*WHAT IS NEEDED*
Pull every line holding the word "mode" out of the data and copy it.

[Opening DATA EXTRACT section]

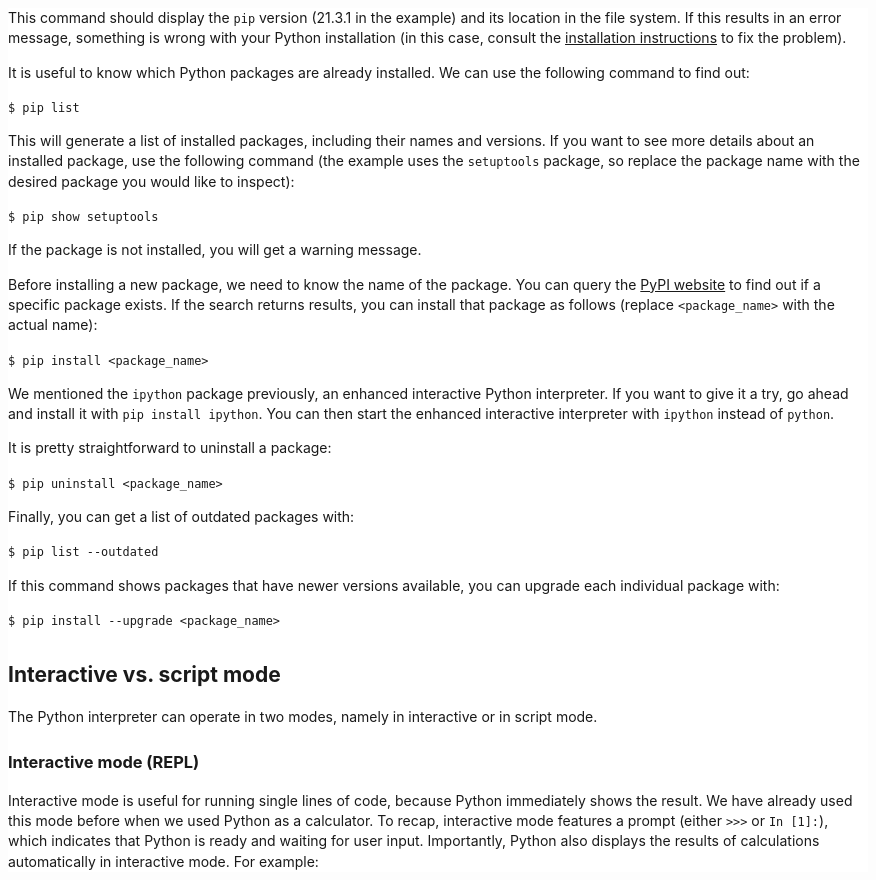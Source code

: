 This command should display the `pip` version (21.3.1 in the example) and its location in the file system. If this results in an error message, something is wrong with your Python installation (in this case, consult the [installation instructions](https://docs.python.org/3/using/index.html) to fix the problem).

It is useful to know which Python packages are already installed. We can use the following command to find out:

```shell
$ pip list
```

This will generate a list of installed packages, including their names and versions. If you want to see more details about an installed package, use the following command (the example uses the `setuptools` package, so replace the package name with the desired package you would like to inspect):

```shell
$ pip show setuptools
```

If the package is not installed, you will get a warning message.

Before installing a new package, we need to know the name of the package. You can query the [PyPI website](https://pypi.org/) to find out if a specific package exists. If the search returns results, you can install that package as follows (replace `<package_name>` with the actual name):

```shell
$ pip install <package_name>
```

We mentioned the `ipython` package previously, an enhanced interactive Python interpreter. If you want to give it a try, go ahead and install it with `pip install ipython`. You can then start the enhanced interactive interpreter with `ipython` instead of `python`.

It is pretty straightforward to uninstall a package:

```shell
$ pip uninstall <package_name>
```

Finally, you can get a list of outdated packages with:

```shell
$ pip list --outdated
```

If this command shows packages that have newer versions available, you can upgrade each individual package with:

```shell
$ pip install --upgrade <package_name>
```

Interactive vs. script mode
---------------------------
The Python interpreter can operate in two modes, namely in interactive or in script mode.

### Interactive mode (REPL)
Interactive mode is useful for running single lines of code, because Python immediately shows the result. We have already used this mode before when we used Python as a calculator. To recap, interactive mode features a prompt (either `>>>` or `In [1]:`), which indicates that Python is ready and waiting for user input. Importantly, Python also displays the results of calculations automatically in interactive mode. For example:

[Closing DATA EXTRACT section]

*ANSWER SPACE*
Interactive vs. script mode
The Python interpreter can operate in two modes, namely in interactive or in script mode.
### Interactive mode (REPL)
Interactive mode is useful for running single lines of code, because Python immediately shows the result. We have already used this mode before when we used Python as a calculator. To recap, interactive mode features a prompt (either `>>>` or `In [1]:`), which indicates that Python is ready and waiting for user input. Importantly, Python also displays the results of calculations automatically in interactive mode. For example:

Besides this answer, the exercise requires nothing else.